From oral traditions, from European accounts of early post-contact times, and from the behaviour of the inhabitants on the Polynesian outlier islands, Rennell, Bellona, Tikopia and Kapinga-marangi, it is possible to establish a picture of the pre-contact patterns of Polynesian hospitality and receptivity. At no time had their world been a closed one. Islanders set out by canoe to find new homes or were swept away by sudden storms, and their reception and settlement on other inhabited islands were facilitated by the well developed social mechanisms in Polynesian culture for the assimilation of strangers: in particular adoption and marriage. Long before European contact, Tuamotuans were happily settled in Tahiti, and a regular link between the two groups was established. Similarly Fijians and Wallis islanders, who had been long resident in Savaii, were found living there peacefully when the first Europeans arrived. From the time of contact onwards the Europeans collected tales of the treatment of indigenous strangers arriving at the islands. While William Mariner was in Tonga between 1806 and 1808, the son and heir of the Tongan chief, Finau, returned from Samoa, where he had lived for five years and acquired two Samoan wives. A Tahitian woman arrived in Rarotonga after the explorers and first missionaries had landed on her native island, and thus was able to tell her hosts about the white men, their manufactured goods, and their new religion. The Rarotongans were greatly impressed by her stories and readily accepted her into their society. All these strangers, who are only a representative sample of a much larger group, were accepted into the social milieu of their hosts' community and assimilated without any major dislocation of the existing structure.

Further from the Polynesian outlier islands, where until quite recently Polynesian communities still functioned along largely traditional lines, the treatment of incoming strangers has been well documented by anthropologists. Drifted canoes, which were ardently prayed for among the Rennellese, were believed to have been sent by the gods as gifts to particular individuals, whose duty it was to honour the visitors with food distribution rituals. Even castaways who behaved arrogantly were tolerated on Rennell and allowed to return home, which all but two arrivals seem to have done. Wives, usually of high rank, were offered to strangers on Kapingamarangi and Tikopia, and as a consequence present-day families trace their ancestry back to survivors from various drifted canoes. On Kapingamarangi a Gilbertese arrived whose cannibal habits were only apparent later, after a number of children had disappeared. Although the Kapingamarangi wanted to kill him he was eventually allowed to live on condition that he left the island. From the legendary tales of Tikopia it is clear that a stranger was usually given a specific kinship title, land and ritual privileges. The Bellonese have no traditions of assigning specific kinship roles to arriving strangers, who usually were called just 'friend'. Kinship terms were restricted exclusively to the Bellonese and Rennellese, but the bond of friendship was considered by the Bellonese almost as strong as kin ties — special friends had no secrets, and shared food and belongings without asking permission.

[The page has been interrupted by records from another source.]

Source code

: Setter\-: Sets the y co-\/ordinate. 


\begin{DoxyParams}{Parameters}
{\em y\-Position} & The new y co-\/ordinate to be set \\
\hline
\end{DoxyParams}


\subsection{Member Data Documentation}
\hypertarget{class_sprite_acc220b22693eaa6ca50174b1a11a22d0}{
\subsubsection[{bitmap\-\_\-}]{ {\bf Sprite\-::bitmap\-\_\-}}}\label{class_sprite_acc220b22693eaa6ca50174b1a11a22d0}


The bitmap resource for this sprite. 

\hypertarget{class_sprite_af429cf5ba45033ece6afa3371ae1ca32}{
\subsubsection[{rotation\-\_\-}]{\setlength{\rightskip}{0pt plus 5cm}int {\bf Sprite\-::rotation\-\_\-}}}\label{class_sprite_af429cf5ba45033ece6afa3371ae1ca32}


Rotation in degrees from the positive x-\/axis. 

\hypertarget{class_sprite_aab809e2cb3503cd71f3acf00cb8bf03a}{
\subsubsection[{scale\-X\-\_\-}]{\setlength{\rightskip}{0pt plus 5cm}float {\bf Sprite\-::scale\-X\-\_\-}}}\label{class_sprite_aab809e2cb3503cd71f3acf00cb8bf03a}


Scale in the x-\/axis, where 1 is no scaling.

From the sources cited above, it would appear that hospitality was an established cultural characteristic of the Polynesians, but there is no reason to believe that this was so on islands where the necessities of life were only marginally supplied. On the coral atolls, for example, flotsam and jetsam were a major source of potentially useful materials, and were jealously sought after by all the inhabitants. While timber, pumice and other useful objects were highly coveted, the arrival of human migrants or drift voyagers was often a source of embarrassment. Thus oral traditions recorded by Edward Robarts in the early nineteenth century claim that the Marquesans landing on the Tuamotus were normally killed. Limited food, and frequently water supplies, combined with smaller, less elaborate political systems, conditioned the atoll dwellers' response to strangers who sometimes threatened their very existence.

On the high islands where, under normal conditions, considerations of available food and water did not influence the inhabitants' response to new arrivals, the Polynesians had evolved elaborate standards of hospitality of which their treatment of strangers formed a part. Material and sexual generosity and a willingness to accommodate newcomers were typical of Polynesian life in many areas. These characteristics could, however, be overridden if the islanders were threatened by famine or feared disease, but more frequently they were prompted to welcome strangers in their midst, and through their well established social mechanisms of adoption and marriage to assimilate them. Such traits augured well for the incoming European. But it cannot be assumed that the relative ease with which strangers of island origins were absorbed into another society, culturally similar to their own, would be possible in the case of a European of an entirely different racial and cultural background. The very appearance of a European amounted to a cultural shock for the Polynesians, who firmly believed that nothing lay beyond their island world. However, if the initial fear and suspicion on both sides could be overcome, Polynesian culture possessed the social values and attitudes, as well as the necessary institutions, to mediate the induction of alien individuals into it.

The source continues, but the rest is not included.